> Assigned task
Examine the entries and show every line in which the word "Technology" is found.

> Exercise data
((

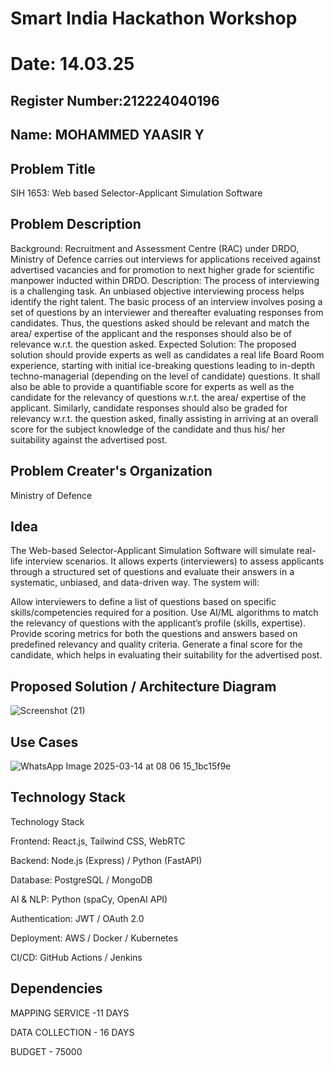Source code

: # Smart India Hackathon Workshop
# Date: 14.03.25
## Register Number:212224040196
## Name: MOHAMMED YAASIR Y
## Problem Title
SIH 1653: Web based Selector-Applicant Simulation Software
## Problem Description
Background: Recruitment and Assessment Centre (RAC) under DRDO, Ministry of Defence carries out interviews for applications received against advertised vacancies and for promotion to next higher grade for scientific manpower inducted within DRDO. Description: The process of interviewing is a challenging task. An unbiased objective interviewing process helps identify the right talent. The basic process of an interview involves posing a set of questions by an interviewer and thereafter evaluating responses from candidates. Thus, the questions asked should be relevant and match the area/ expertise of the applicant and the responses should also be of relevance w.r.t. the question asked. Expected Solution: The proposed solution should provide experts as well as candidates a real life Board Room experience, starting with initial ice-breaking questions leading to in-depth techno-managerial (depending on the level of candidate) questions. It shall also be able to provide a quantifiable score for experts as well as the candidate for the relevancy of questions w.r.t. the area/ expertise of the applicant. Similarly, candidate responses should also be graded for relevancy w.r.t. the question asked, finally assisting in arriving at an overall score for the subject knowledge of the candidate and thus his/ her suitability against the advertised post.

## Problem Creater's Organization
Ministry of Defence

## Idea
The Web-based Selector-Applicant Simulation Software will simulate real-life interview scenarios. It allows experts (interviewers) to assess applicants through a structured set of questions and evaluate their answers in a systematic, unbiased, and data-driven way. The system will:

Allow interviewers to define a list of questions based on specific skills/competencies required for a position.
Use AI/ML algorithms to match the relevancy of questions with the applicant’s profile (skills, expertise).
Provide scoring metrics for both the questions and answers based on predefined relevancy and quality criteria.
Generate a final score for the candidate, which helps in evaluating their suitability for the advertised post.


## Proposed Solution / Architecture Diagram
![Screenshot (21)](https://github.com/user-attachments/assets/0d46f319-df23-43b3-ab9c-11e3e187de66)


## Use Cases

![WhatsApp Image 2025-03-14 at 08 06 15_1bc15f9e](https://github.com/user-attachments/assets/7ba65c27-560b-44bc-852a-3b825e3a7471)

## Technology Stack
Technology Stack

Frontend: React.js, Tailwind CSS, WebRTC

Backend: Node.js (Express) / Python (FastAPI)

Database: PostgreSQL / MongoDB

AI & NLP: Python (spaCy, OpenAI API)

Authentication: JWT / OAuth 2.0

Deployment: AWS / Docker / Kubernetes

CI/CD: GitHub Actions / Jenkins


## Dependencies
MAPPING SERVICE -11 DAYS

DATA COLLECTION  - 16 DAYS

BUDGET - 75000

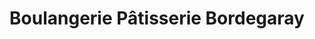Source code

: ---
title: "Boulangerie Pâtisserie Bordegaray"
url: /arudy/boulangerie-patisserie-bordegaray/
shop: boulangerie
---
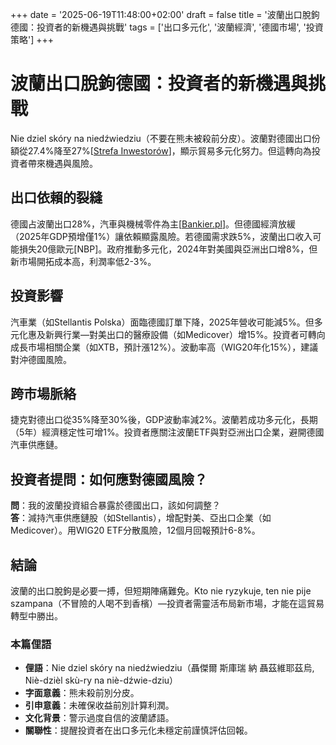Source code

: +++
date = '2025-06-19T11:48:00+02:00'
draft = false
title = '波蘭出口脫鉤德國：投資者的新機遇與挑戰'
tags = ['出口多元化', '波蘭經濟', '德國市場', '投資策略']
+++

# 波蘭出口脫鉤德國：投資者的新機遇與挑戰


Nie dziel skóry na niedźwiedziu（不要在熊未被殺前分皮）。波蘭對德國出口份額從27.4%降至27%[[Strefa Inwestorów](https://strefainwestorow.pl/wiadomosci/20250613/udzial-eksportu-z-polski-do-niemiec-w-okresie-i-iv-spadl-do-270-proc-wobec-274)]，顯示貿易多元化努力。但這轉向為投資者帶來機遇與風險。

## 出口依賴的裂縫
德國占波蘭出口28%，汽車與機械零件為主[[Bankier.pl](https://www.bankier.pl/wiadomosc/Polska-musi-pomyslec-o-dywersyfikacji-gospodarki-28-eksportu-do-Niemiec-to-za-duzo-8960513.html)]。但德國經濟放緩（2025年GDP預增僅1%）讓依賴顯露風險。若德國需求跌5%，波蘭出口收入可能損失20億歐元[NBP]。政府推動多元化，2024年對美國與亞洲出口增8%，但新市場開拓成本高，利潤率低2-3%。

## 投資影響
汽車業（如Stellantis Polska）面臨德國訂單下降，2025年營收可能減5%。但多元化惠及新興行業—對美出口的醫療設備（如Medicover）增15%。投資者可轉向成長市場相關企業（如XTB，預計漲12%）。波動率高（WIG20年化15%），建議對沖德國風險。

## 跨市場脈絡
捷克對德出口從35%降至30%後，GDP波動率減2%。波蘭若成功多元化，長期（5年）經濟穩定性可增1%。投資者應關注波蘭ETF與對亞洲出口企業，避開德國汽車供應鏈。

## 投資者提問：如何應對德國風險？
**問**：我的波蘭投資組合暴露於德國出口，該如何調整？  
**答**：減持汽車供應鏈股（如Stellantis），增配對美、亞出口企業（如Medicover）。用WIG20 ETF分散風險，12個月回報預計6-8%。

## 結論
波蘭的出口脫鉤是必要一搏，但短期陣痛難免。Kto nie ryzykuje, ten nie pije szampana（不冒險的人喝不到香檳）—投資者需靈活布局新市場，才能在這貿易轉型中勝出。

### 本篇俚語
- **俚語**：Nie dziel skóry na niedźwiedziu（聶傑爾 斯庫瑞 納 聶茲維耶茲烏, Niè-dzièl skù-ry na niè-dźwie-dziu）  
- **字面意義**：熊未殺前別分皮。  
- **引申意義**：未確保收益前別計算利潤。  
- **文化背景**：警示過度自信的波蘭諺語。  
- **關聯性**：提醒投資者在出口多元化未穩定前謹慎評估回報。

))

> Written response
## Technology Stack
Technology Stack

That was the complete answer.